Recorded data
============

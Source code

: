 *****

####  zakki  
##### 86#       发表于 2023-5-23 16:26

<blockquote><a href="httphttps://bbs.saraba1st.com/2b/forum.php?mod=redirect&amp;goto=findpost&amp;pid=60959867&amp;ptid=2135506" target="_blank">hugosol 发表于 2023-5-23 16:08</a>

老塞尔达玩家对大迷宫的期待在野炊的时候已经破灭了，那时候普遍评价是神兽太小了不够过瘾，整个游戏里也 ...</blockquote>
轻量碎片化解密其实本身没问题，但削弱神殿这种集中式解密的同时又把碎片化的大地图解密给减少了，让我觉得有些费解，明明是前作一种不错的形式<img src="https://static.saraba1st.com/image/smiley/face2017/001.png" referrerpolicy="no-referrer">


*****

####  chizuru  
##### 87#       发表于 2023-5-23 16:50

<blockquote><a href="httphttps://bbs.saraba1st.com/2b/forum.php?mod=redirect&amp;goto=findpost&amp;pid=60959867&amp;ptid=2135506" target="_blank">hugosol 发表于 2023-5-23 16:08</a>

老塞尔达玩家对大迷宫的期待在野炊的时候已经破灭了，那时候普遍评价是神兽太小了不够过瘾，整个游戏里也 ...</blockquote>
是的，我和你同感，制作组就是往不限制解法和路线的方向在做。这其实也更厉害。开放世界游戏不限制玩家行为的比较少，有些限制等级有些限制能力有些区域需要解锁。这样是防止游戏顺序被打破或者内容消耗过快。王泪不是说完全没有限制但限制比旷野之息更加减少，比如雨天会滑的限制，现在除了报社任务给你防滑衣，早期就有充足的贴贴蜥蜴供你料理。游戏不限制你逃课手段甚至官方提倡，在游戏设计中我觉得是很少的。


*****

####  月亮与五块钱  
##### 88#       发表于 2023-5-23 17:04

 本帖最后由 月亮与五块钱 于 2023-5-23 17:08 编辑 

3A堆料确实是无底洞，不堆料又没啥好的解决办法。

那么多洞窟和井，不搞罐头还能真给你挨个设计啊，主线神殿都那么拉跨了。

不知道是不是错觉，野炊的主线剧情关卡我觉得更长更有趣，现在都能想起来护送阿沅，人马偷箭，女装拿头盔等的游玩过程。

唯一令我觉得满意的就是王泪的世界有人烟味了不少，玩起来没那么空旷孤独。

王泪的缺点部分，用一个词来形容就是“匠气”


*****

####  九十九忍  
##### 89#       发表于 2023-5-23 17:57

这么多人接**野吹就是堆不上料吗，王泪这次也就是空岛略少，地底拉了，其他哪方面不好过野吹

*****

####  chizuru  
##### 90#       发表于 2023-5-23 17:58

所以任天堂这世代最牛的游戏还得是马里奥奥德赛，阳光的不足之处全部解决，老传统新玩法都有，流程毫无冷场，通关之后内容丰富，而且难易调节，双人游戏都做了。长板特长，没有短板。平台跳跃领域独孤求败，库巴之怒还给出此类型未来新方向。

============

Assignment
Transcribe the records in full, keeping every character as it is.

Your response
Source code

: *****

####  zakki  
##### 86#       发表于 2023-5-23 16:26

<blockquote><a href="httphttps://bbs.saraba1st.com/2b/forum.php?mod=redirect&amp;goto=findpost&amp;pid=60959867&amp;ptid=2135506" target="_blank">hugosol 发表于 2023-5-23 16:08</a>

老塞尔达玩家对大迷宫的期待在野炊的时候已经破灭了，那时候普遍评价是神兽太小了不够过瘾，整个游戏里也 ...</blockquote>
轻量碎片化解密其实本身没问题，但削弱神殿这种集中式解密的同时又把碎片化的大地图解密给减少了，让我觉得有些费解，明明是前作一种不错的形式<img src="https://static.saraba1st.com/image/smiley/face2017/001.png" referrerpolicy="no-referrer">


*****

####  chizuru  
##### 87#       发表于 2023-5-23 16:50

<blockquote><a href="httphttps://bbs.saraba1st.com/2b/forum.php?mod=redirect&amp;goto=findpost&amp;pid=60959867&amp;ptid=2135506" target="_blank">hugosol 发表于 2023-5-23 16:08</a>

老塞尔达玩家对大迷宫的期待在野炊的时候已经破灭了，那时候普遍评价是神兽太小了不够过瘾，整个游戏里也 ...</blockquote>
是的，我和你同感，制作组就是往不限制解法和路线的方向在做。这其实也更厉害。开放世界游戏不限制玩家行为的比较少，有些限制等级有些限制能力有些区域需要解锁。这样是防止游戏顺序被打破或者内容消耗过快。王泪不是说完全没有限制但限制比旷野之息更加减少，比如雨天会滑的限制，现在除了报社任务给你防滑衣，早期就有充足的贴贴蜥蜴供你料理。游戏不限制你逃课手段甚至官方提倡，在游戏设计中我觉得是很少的。


*****

####  月亮与五块钱  
##### 88#       发表于 2023-5-23 17:04

 本帖最后由 月亮与五块钱 于 2023-5-23 17:08 编辑 

3A堆料确实是无底洞，不堆料又没啥好的解决办法。

那么多洞窟和井，不搞罐头还能真给你挨个设计啊，主线神殿都那么拉跨了。

不知道是不是错觉，野炊的主线剧情关卡我觉得更长更有趣，现在都能想起来护送阿沅，人马偷箭，女装拿头盔等的游玩过程。

唯一令我觉得满意的就是王泪的世界有人烟味了不少，玩起来没那么空旷孤独。

王泪的缺点部分，用一个词来形容就是“匠气”


*****

####  九十九忍  
##### 89#       发表于 2023-5-23 17:57

这么多人接**野吹就是堆不上料吗，王泪这次也就是空岛略少，地底拉了，其他哪方面不好过野吹

*****

####  chizuru  
##### 90#       发表于 2023-5-23 17:58

所以任天堂这世代最牛的游戏还得是马里奥奥德赛，阳光的不足之处全部解决，老传统新玩法都有，流程毫无冷场，通关之后内容丰富，而且难易调节，双人游戏都做了。长板特长，没有短板。平台跳跃领域独孤求败，库巴之怒还给出此类型未来新方向。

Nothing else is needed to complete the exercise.